Nonostante queste aspettative, Ilse decide ugualmente di rappresentare l’opera ma, come previsto, il popolo spettatore, quello avverso ai sentimenti umani, si rivolta contro la compagnia, uccide la Contessa e tutti gli attori.

Muore, dunque, il messaggio che questi portavano. Così, sull’arte pura da diffondere, ovunque e comunque, prende il sopravvento l’ignoranza e l’insensibilità che si contraddistingue, in ogni epoca, per il ruolo preponderante che occupa nella società industriale, dominata dal potere economico e dalle ideologie e direttive politiche per l’affermazione del potere materiale che decide quali messaggi veicolare nella società, sino ai finanziamenti che sono il prezzo di garanzia per il loro mantenimento.

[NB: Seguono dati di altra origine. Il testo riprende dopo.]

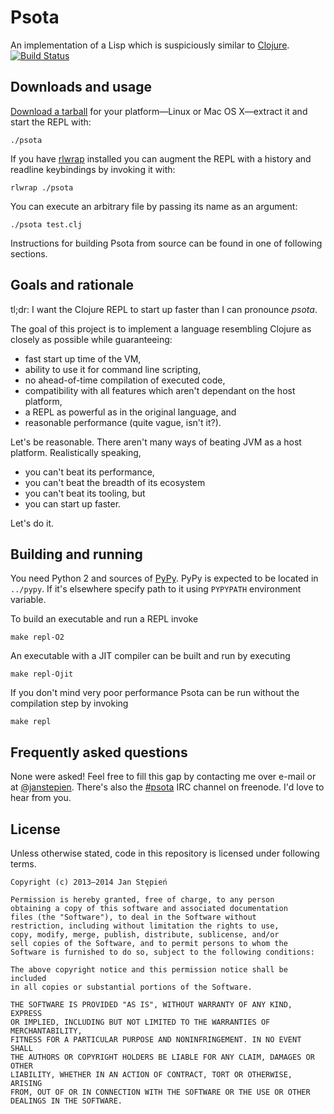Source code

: # Psota

An implementation of a Lisp which is suspiciously similar to [Clojure][clj].
[![Build Status](https://travis-ci.org/jstepien/psota.svg)](https://travis-ci.org/jstepien/psota)

## Downloads and usage

[Download a tarball][dl] for your platform—Linux or Mac OS X—extract it and
start the REPL with:

    ./psota

If you have [rlwrap][rlwrap] installed you can augment the REPL with a history
and readline keybindings by invoking it with:

    rlwrap ./psota

You can execute an arbitrary file by passing its name as an argument:

    ./psota test.clj

Instructions for building Psota from source can be found in one of following
sections.

[dl]: https://stepien.cc/~jan/psota/
[rlwrap]: http://utopia.knoware.nl/~hlub/uck/rlwrap/

## Goals and rationale

tl;dr: I want the Clojure REPL to start up faster than I can pronounce _psota_.

The goal of this project is to implement a language resembling Clojure as
closely as possible while guaranteeing:

  - fast start up time of the VM,
  - ability to use it for command line scripting,
  - no ahead-of-time compilation of executed code,
  - compatibility with all features which aren't dependant on the host platform,
  - a REPL as powerful as in the original language, and
  - reasonable performance (quite vague, isn't it?).

Let's be reasonable. There aren't many ways of beating JVM as a host platform.
Realistically speaking,

  - you can't beat its performance,
  - you can't beat the breadth of its ecosystem
  - you can't beat its tooling, but
  - you can start up faster.

Let's do it.

## Building and running

You need Python 2 and sources of [PyPy][pypy].
PyPy is expected to be located in `../pypy`.
If it's elsewhere specify path to it using `PYPYPATH` environment variable.

To build an executable and run a REPL invoke

    make repl-O2

An executable with a JIT compiler can be built and run by executing

    make repl-Ojit

If you don't mind very poor performance Psota can be run without the compilation
step by invoking

    make repl

## Frequently asked questions

None were asked! Feel free to fill this gap by contacting me over e-mail or at
[@janstepien][twitter]. There's also the [#psota][irc] IRC channel on freenode.
I'd love to hear from you.

## License

Unless otherwise stated, code in this repository is licensed under following
terms.

    Copyright (c) 2013–2014 Jan Stępień

    Permission is hereby granted, free of charge, to any person
    obtaining a copy of this software and associated documentation
    files (the "Software"), to deal in the Software without
    restriction, including without limitation the rights to use,
    copy, modify, merge, publish, distribute, sublicense, and/or
    sell copies of the Software, and to permit persons to whom the
    Software is furnished to do so, subject to the following conditions:

    The above copyright notice and this permission notice shall be included
    in all copies or substantial portions of the Software.

    THE SOFTWARE IS PROVIDED "AS IS", WITHOUT WARRANTY OF ANY KIND, EXPRESS
    OR IMPLIED, INCLUDING BUT NOT LIMITED TO THE WARRANTIES OF MERCHANTABILITY,
    FITNESS FOR A PARTICULAR PURPOSE AND NONINFRINGEMENT. IN NO EVENT SHALL
    THE AUTHORS OR COPYRIGHT HOLDERS BE LIABLE FOR ANY CLAIM, DAMAGES OR OTHER
    LIABILITY, WHETHER IN AN ACTION OF CONTRACT, TORT OR OTHERWISE, ARISING
    FROM, OUT OF OR IN CONNECTION WITH THE SOFTWARE OR THE USE OR OTHER
    DEALINGS IN THE SOFTWARE.

[pypy]: http://pypy.org/download.html#building-from-source
[clj]: http://clojure.org/
[twitter]: https://twitter.com/janstepien
[irc]: https://webchat.freenode.net/?channels=%23psota
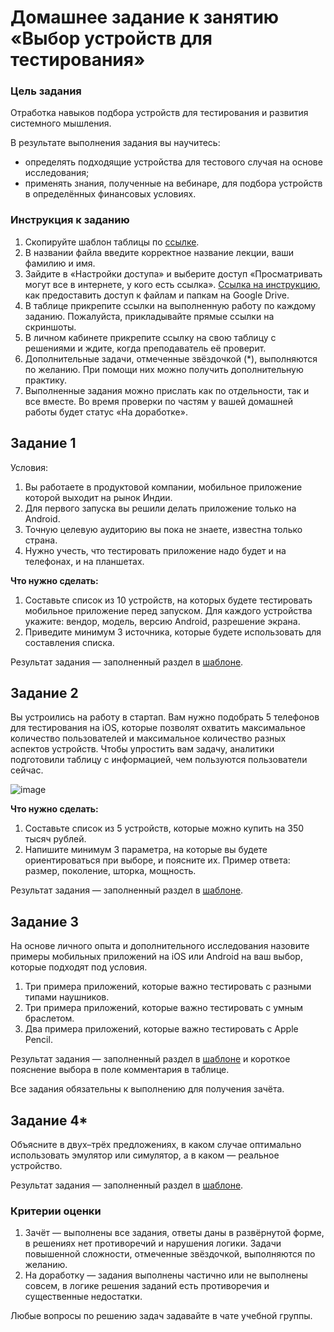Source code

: # Домашнее задание к занятию «Выбор устройств для тестирования»

### Цель задания

Отработка навыков подбора устройств для тестирования и развития системного мышления.

В результате выполнения задания вы научитесь:

- определять подходящие устройства для тестового случая на основе исследования;
- применять знания, полученные на вебинаре, для подбора устройств в определённых финансовых условиях.


### Инструкция к заданию

1. Скопируйте шаблон таблицы по [ссылке](https://docs.google.com/spreadsheets/d/1B8kvrxyKEs1uFAuFeIyYzVQSElvBGAzaFrnboQH6RL4/edit?usp=sharing).
2. В названии файла введите корректное название лекции, ваши фамилию и имя.
3. Зайдите в «Настройки доступа» и выберите доступ «Просматривать могут все в интернете, у кого есть ссылка». [Ссылка на инструкцию](https://support.google.com/docs/answer/2494822?hl=ru&co=GENIE.Platform%3DDesktop), как предоставить доступ к файлам и папкам на Google Drive.
4. В таблице прикрепите ссылки на выполненную работу по каждому заданию. Пожалуйста, прикладывайте прямые ссылки на скриншоты.
5. В личном кабинете прикрепите ссылку на свою таблицу с решениями и ждите, когда преподаватель её проверит.
6. Дополнительные задачи, отмеченные звёздочкой (*), выполняются по желанию. При помощи них можно получить дополнительную практику.
7. Выполненные задания можно прислать как по отдельности, так и все вместе. Во время проверки по частям у вашей домашней работы будет статус «На доработке».

## Задание 1

Условия: 

1. Вы работаете в продуктовой компании, мобильное приложение которой выходит на рынок Индии. 
2. Для первого запуска вы решили делать приложение только на Android. 
3. Точную целевую аудиторию вы пока не знаете, известна только страна. 
4. Нужно учесть, что тестировать приложение надо будет и на телефонах, и на планшетах.

**Что нужно сделать:** 

1. Cоставьте список из 10 устройств, на которых будете тестировать мобильное приложение перед запуском. Для каждого устройства укажите: вендор, модель, версию Android, разрешение экрана.
2. Приведите минимум 3 источника, которые будете использовать для составления списка.

Результат задания — заполненный раздел в [шаблоне](https://docs.google.com/spreadsheets/d/1k1UtACSdRblLl0JRMUxa9LZIxLfuIPLv1mdEAZ-o3o4/edit?usp=sharing).


## Задание 2 

Вы устроились на работу в стартап. Вам нужно подобрать 5 телефонов для тестирования на iOS, которые позволят охватить максимальное количество пользователей и максимальное количество разных аспектов устройств. Чтобы упростить вам задачу, аналитики подготовили таблицу с информацией, чем пользуются пользователи сейчас.

![image](https://user-images.githubusercontent.com/43470121/146224832-2443b429-8e47-40cd-91c3-5a84dedf4bf7.png)

**Что нужно сделать:** 

1. Составьте список из 5 устройств, которые можно купить на 350 тысяч рублей.
2. Напишите минимум 3 параметра, на которые вы будете ориентироваться при выборе, и поясните их. Пример ответа: размер, поколение, шторка, мощность.

Результат задания — заполненный раздел в [шаблоне](https://docs.google.com/spreadsheets/d/1k1UtACSdRblLl0JRMUxa9LZIxLfuIPLv1mdEAZ-o3o4/edit?usp=sharing).


## Задание 3

На основе личного опыта и дополнительного исследования назовите примеры мобильных приложений на iOS или Android на ваш выбор, которые подходят под условия.

1. Три примера приложений, которые важно тестировать с разными типами наушников.
2. Три примера приложений, которые важно тестировать с умным браслетом.
3. Два примера приложений, которые важно тестировать с Apple Pencil.

Результат задания — заполненный раздел в [шаблоне](https://docs.google.com/spreadsheets/d/1k1UtACSdRblLl0JRMUxa9LZIxLfuIPLv1mdEAZ-o3o4/edit?usp=sharing) и короткое пояснение выбора в поле комментария в таблице.

Все задания обязательны к выполнению для получения зачёта.

## Задание 4*

Объясните в двух–трёх предложениях, в каком случае оптимально использовать эмулятор или симулятор, а в каком — реальное устройство.

Результат задания — заполненный раздел в [шаблоне](https://docs.google.com/spreadsheets/d/1k1UtACSdRblLl0JRMUxa9LZIxLfuIPLv1mdEAZ-o3o4/edit?usp=sharing).

### Критерии оценки

1. Зачёт — выполнены все задания, ответы даны в развёрнутой форме, в решениях нет противоречий и нарушения логики. Задачи повышенной сложности, отмеченные звёздочкой, выполняются по желанию. 
2. На доработку — задания выполнены частично или не выполнены совсем, в логике решения заданий есть противоречия и существенные недостатки.

Любые вопросы по решению задач задавайте в чате учебной группы.
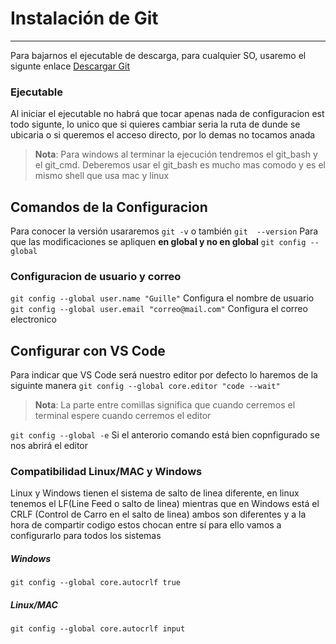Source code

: # Instalación de Git
---
Para bajarnos el ejecutable de descarga, para cualquier SO, usaremo el sigunte enlace [Descargar Git](https://git-scm.com/downloads)

### Ejecutable
Al iniciar el ejecutable no habrá que tocar apenas nada de configuracion est todo sigunte, lo unico que si quieres cambiar seria la ruta de dunde se ubicaria o si queremos el acceso directo, por lo demas no tocamos anada
> **Nota**: Para windows al terminar la ejecución tendremos el git_bash y el git_cmd.
> Deberemos usar el git_bash es mucho mas comodo y es el mismo shell que usa mac y linux

## Comandos de la Configuracion

Para conocer la versión usararemos `git -v` o también `git  --version`
Para que las modificaciones se apliquen **en global y no en global** `git config --global`

### Configuracion de usuario y correo
`git config --global user.name "Guille"` Configura el nombre de usuario
`git config --global user.email "correo@mail.com"` Configura el correo electronico

## Configurar con VS Code
Para indicar que VS Code será nuestro editor por defecto lo haremos de la siguinte manera
`git config --global core.editor "code --wait"`
>**Nota**: La parte entre comillas significa que cuando cerremos el terminal espere cuando cerremos el editor

`git config --global -e` Si el anterorio comando está bien copnfigurado se nos abrirá el editor 

### Compatibilidad Linux/MAC y Windows
Linux y Windows tienen el sistema de salto de linea diferente, en linux tenemos el LF(Line Feed o salto de linea) mientras que en Windows está el CRLF (Control de Carro en el salto de linea) ambos son diferentes y a la hora de compartir codigo estos chocan entre sí para ello vamos a configurarlo para todos los sistemas
##### Windows
`git config --global core.autocrlf true`

##### Linux/MAC
`git config --global core.autocrlf input`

La pièce proposta dalla “Bottega delle Maschere” nella suggestiva cornice del Giardino di S. Alessio all’Aventino, uno dei luoghi più incantevoli della capitale, escluse le zanzare, non assolve in pieno le aspettative del “biglietto”, ma non per la compagnia la quale meriterebbe il Nobel per la perseveranza che li vede oramai ininterrottamente in scena dal 1997 consacrati al sommo Pirandello, bensì per un insieme di inciampi che si possono rilevare nelle reiterate scenografie, praticamente sempre le stesse e in qualche ruolo che, anche quest’anno, ci è sembrato approssimativo, probabilmente deciso in maniera affrettata. Ma «non c’è da far colpa a nessuno di quel che è accaduto. Non è che la Poesia sia stata rifiutata…».